When DJ and interviewer Derrick Gee surprised PinkPantheress with a call from Imogen Heap, she declared, “So many of my melodies are born from her. I am her daughter.” This match is less about specific genres and more about a shared lineage. Specifically, the London garage, dance, and house traditions that pushed both artists towards production, each crafting intricate compositions with breakbeat-driven drums and airy, autotune-forward vocals. Since Fancy That, Pink has stepped further into capital-P Pop Girl territory, but her underground influences and internet-born identity mirror Heap’s early YouTube vlogs (or “vBlogs,” as she called them). They both build their songs with technical precision, but leave space for those endless, trance-like stretches. Heap’s “Goodnight and Go” is a perfect example of that kind of delicate, looping structure that feels foundational to Pink’s identity, extending from structure to the Victorian visual world of the “Tonight” video.
Kylie Minogue

Rose Gray

Both Kylie Minogue and Rose Gray’s presences feel like hits of pure, concentrated sunshine. They make me want to find a beach and indulge, these indeterminate Euro/Aussie dance-pop princesses. Gray’s Louder, Please is a club-centric breakout that’s had the same career-catapulting impact for her as Fever had for Minogue, each mixing up their own disco-club-house-trance potion. They’re harbingers of sleek, euphoric pop, made for 4 a.m. on a humid summer night, fresh tan tingling on your shoulders and cheeks.
Björk

FKA Twigs

Björk and FKA Twigs are always at least five steps ahead of where pop’s headed next. They thrive on experimentation, never staying in one place for long. Twigs feels sonically aligned with Björk’s Vespertine and Homogenic—atmospheric, poetic, always complete with a moment that makes you pause. Neither is experimental for experiment’s sake; they’re driven by a genuine love of their craft. Their raw emotions are perpetually on display, whether soundtracked by sparse, intimate textures or more abrasive electronic extremes. (The web extends here, too: both having worked closely with Arca.) Their commitment extends across every medium: fashion, visuals, and performance alongside those hard-to-pin-down sonics.
Nicole Scherzinger

Tate McRae

Two dance-forward, at-times whiny vocalists with semi-questionable politics.
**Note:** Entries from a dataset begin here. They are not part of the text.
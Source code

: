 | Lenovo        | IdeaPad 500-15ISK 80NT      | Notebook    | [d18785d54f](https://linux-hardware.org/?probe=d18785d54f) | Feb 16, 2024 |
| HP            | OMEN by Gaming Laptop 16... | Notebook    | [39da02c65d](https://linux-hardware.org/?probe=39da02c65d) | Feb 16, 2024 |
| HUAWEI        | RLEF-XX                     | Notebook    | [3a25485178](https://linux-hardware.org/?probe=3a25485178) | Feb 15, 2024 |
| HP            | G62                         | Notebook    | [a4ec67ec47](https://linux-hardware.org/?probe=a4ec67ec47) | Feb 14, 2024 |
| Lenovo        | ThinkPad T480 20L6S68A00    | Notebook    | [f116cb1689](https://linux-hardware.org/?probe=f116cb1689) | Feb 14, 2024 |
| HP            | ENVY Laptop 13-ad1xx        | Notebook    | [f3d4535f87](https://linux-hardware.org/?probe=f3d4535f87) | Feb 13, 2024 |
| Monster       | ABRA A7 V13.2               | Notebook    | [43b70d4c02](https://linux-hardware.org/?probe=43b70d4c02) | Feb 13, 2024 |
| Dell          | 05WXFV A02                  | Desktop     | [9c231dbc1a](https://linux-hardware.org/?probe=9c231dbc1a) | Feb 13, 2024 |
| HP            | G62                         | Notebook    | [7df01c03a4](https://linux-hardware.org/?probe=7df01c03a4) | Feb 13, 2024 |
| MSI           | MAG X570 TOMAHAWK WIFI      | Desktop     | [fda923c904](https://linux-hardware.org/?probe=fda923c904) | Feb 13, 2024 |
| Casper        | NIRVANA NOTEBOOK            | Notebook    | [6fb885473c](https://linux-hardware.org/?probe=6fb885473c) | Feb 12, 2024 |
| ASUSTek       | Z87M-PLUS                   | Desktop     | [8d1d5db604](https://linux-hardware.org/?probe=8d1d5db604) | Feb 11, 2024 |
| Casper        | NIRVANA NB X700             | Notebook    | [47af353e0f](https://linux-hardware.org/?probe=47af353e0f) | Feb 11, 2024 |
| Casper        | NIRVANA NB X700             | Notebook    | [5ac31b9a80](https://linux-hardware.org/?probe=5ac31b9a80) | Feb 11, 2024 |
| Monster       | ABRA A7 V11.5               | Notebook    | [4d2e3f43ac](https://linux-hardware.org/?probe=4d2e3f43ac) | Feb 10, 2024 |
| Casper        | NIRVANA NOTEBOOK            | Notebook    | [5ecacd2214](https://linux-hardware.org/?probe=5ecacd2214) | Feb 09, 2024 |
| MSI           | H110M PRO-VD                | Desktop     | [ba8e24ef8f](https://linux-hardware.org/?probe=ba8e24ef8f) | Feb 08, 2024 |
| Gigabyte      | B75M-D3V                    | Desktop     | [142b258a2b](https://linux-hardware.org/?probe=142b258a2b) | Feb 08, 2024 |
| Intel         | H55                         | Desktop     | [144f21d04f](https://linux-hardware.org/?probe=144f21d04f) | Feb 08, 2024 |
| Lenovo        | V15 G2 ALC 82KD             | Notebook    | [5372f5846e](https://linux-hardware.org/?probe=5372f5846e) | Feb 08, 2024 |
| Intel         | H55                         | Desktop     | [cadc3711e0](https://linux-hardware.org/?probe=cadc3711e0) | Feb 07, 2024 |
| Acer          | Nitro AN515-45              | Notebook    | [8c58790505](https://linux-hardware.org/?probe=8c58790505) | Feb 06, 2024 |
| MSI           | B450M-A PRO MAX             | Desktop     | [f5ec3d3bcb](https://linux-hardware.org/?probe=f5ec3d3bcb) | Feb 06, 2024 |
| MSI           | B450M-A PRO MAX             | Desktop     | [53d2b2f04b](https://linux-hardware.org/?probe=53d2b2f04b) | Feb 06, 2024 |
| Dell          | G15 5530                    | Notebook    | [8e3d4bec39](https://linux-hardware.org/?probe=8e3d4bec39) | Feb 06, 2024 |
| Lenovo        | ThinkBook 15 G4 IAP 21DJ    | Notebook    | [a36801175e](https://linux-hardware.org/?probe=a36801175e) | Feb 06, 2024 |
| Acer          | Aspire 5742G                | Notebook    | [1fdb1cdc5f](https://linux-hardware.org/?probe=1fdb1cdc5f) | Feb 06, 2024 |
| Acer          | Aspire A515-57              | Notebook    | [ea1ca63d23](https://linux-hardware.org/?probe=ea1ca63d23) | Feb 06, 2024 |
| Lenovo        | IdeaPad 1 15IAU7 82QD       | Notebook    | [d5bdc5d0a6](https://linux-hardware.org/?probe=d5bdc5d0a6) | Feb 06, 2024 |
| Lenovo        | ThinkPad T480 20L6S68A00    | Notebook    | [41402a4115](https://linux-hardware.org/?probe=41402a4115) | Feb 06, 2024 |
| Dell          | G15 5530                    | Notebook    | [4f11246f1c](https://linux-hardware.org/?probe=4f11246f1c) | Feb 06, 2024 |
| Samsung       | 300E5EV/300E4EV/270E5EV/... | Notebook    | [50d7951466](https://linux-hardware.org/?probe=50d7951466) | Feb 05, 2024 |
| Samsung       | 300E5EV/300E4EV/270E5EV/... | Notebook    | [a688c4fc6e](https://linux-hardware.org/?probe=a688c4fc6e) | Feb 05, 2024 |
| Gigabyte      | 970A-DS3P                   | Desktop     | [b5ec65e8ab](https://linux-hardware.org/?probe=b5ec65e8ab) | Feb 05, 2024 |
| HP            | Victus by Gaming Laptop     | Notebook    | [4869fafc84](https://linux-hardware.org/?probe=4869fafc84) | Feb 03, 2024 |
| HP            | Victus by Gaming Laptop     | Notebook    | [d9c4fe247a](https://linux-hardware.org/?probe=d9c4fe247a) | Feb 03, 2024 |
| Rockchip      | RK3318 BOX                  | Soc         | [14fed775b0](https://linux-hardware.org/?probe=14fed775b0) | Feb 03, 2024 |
Bonus points for the fact that I can’t listen to “Sports car” without also hearing The Pussycat Dolls’ “Buttons.” This one just feels right, even if Scherzinger is technically the stronger vocalist (she was on Broadway, after all). But it’s the literal spirit that matters, the energy. Each of their dance-centric stage personas plays a part in what makes them both so enticing, the way their bodies move carrying the performance as much as, if not more than, the vocals and the mix of trip-hop, pop, and R&B.
Liz Phair

Olivia Rodrigo

If there’s one thing about Olivia Rodrigo, it’s that she loves herself a mother-daughter collab. She’s shared the stage with Avril Lavigne, Sheryl Crow, and Alanis Morrisette. But Liz Phair is the exact kind of guitar-forward pop-rock star whose diaristic-yet-cutting songwriting and effortlessly cool-girl image feel aligned with Rodrigo’s ascent from SOUR to the forthcoming you seem pretty sad for a girl so in love. They both balance subdued, sullen, near-folk moments with thrashing bursts of angst and emotion. As far as I’m concerned, Phair is Rodrigo’s Everest.
Robyn

Tove Lo

Sweden rise! Robyn and Tove Lo are a pair I’m surprised have only crossed paths passively, most notably when Tove Lo covered “Dancing On My Own” in 2022. They both thrive in emotional club pop (glitchy, brash, and cutting), but can just as easily be polished by some straightforward EDM peaks, valleys, and sheens. It’s one of those collabs that makes you pause: They haven’t done a song together yet? It seems too good not to. With both circling new eras this year (Robyn already in hers with Sexistential, Tove Lo teasing her return), it feels less like a stretch and more like the Song of the Summer waiting to happen.